The Five Senses of Sensors - Taste

An electronic tongue (e-tongue) uses an array of liquid sensors that mirror and mimic the human sense of taste, without the intrusion of other senses such as human vision and olfaction that often interfere with perception. E-tongues are used in liquid environments to classify the contents of the liquid, identify the liquid itself, or sometimes to discriminate between samples. Most e-tongues are based either on potentiometric or amperometric sensors. The “tongue” is analytic in nature and “tastes” either liquid samples or solids that have been dissolved in liquid. It has three main components:

• A sampling system
• Detection capability
• Data acquisition and processing system - statistical software that interprets sensor data into taste patterns

E-tongues are designed to meet or exceed the ability of human senses to “taste.” One application is the beverage industry whereby the flavor of wine, for example, is discriminated by using a combination of a taste sensor and an odor sensor array with a conducting polymer.

The electronic tongue uses taste sensors to receive information from chemicals on the tongue and send it to a pattern recognition system. There are five categories of taste:

• Sour – Created by the hydrogen ions in HCl, acetic acid and citric acid
• Salty – Registered as NCl
• Bitter – Includes such chemicals as quinine and caffeine detected through MgCl(2)
• Sweetness – registered by sugars
• Umami (deliciousness) – by MSG from seaweed disodium in meat/fish/mushrooms

Recently, the University of Texas at Austin developed a sensor array functioning as an electronic taste chip. It combines micromachining, photochemical sensing, and molecular engineering of receptor sites and pattern-recognition protocols to detect multi-analyte systems. It effectively rejects other chemical and biochemical species located in the same environment. This solution is becoming popular for several application areas such as:

Human diagnostic testing: The most compelling news here is that several time-intensive and costly procedures can be replaced with common analysis of blood electrolytes. Several benefits result when replacing costly traditional testing with an e-tongue-based solution. The size of the sample is substantially smaller so that discomfort and sample size are both reduced. Monitoring can be accomplished rapidly, which is important given the short time for toxins to become lethal. There is no accuracy penalty with the new testing. Other medical application areas include pharmaceuticals, health and safety, medicine stability (in terms of taste), and veterinary medicine.

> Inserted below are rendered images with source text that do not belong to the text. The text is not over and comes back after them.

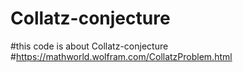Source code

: # Collatz-conjecture
#this code is about Collatz-conjecture
#https://mathworld.wolfram.com/CollatzProblem.html
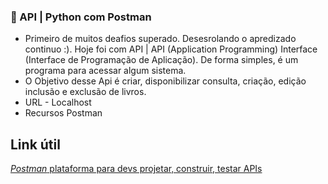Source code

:  ### ​:open_book: API | Python com Postman  ### 
- Primeiro de muitos deafios superado. Desesrolando o apredizado continuo :). Hoje foi com API | API (Application Programming) Interface (Interface de Programação de Aplicação). De forma simples, é um programa para acessar algum sistema. 
- O Objetivo desse Api é criar, disponibilizar consulta, criação, edição inclusão e exclusão de livros.
- URL - Localhost
- Recursos Postman

## Link útil
[*Postman* plataforma para devs projetar, construir, testar APIs](https://www.postman.com/downloads//)
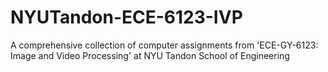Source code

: # NYUTandon-ECE-6123-IVP
A comprehensive collection of computer assignments from 'ECE-GY-6123: Image and Video Processing' at NYU Tandon School of Engineering
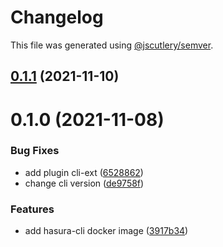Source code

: # Changelog

This file was generated using [@jscutlery/semver](https://github.com/jscutlery/semver).

## [0.1.1](https://github.com/platyplus/platydev/compare/hasura-cli@0.1.0...hasura-cli@0.1.1) (2021-11-10)



# 0.1.0 (2021-11-08)


### Bug Fixes

* add plugin cli-ext ([6528862](https://github.com/platyplus/platydev/commit/6528862bc00c614033ef8f253b55763c6b153bda))
* change cli version ([de9758f](https://github.com/platyplus/platydev/commit/de9758f7cdaa85c14328fbeff6415b8aed36589c))


### Features

* add hasura-cli docker image ([3917b34](https://github.com/platyplus/platydev/commit/3917b34648970bffe6a899613a8cc55527ae78aa))
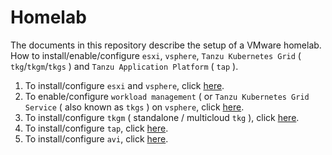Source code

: # Homelab

The documents in this repository describe the setup of a VMware homelab. How to install/enable/configure `esxi`, `vsphere`, `Tanzu Kubernetes Grid` ( `tkg`/`tkgm`/`tkgs` ) and `Tanzu Application Platform` ( `tap` ).

1) To install/configure `esxi` and `vsphere`, click [here](vsphere).
2) To enable/configure `workload management` ( or `Tanzu Kubernetes Grid Service` ( also known as `tkgs` ) on `vsphere`, click [here](tkgs).
3) To install/configure `tkgm` ( standalone / multicloud `tkg` ), click [here](tkgm).
4) To install/configure `tap`, click [here](tap).
5) To install/configure `avi`, click [here](avi/vsphere).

Environmental chemistry: The same multi-sensor array is used to provide digital data on compound class and volume in such applications as radioactive pollutants in water, inorganic and organic pollutants, identification of harmful bacteria or substances, chemical and metabolic breakdown patterns, and potentially destination information on pesticides, oil, dioxin, and more. Additional environmental and chemical applications include waste monitoring and chemical /petrochemical processing.

Beverage industry analysis: Arrays can be used to monitor results in product development, product purity confirmation, flavor ageing analysis in fruit juice, alcoholic, or non-alcoholic drinks, measure the effect of process control variables, establishing adherence to government standards, quantify levels of spice, flavors, dissolved compounds, and quantify taste masking success.

No matter the application, taste sensors above all else must be consistent in their findings. Simply put, here's how they work: taste sensors have artificial polyvinyl chloride (PVC)/lipid membranes that interact with a target solution such as beverages, blood, caffeine, etc. The membrane potential of the lipid membrane changes – which is the sensor output or measurement. Investigating potential change results in measuring the “taste” provided by the output of the chemical substances. With the array, multiple sensors provide this output and form a unique fingerprint.

E-tongue sensing elements include electrochemical detectors, infrared-based sensors and mass sensitive devices. It is the statistical software , or pattern recognition system, that interprets the sensor data, which is obtained from directly sampled liquids (no preparation) into test patterns.

When compared with the maturity level of such sensor technology as vision, touch, and hearing, both e-tongue and e-nose technology is relatively new. One example of an impedance e-tongue instrument for rapid liquid assessment is the STMicroelectronics T L074 current amplifier. While applications are continuing to grow, given that there are multiple sensors involved increases complexity.

The use of e-tongue sensor technology is a great example of sensor fusion--extracting data from multiple sources including sensing devices and measurement methods. Intelligent signal processing then is employed to take the responses and extract the taste information.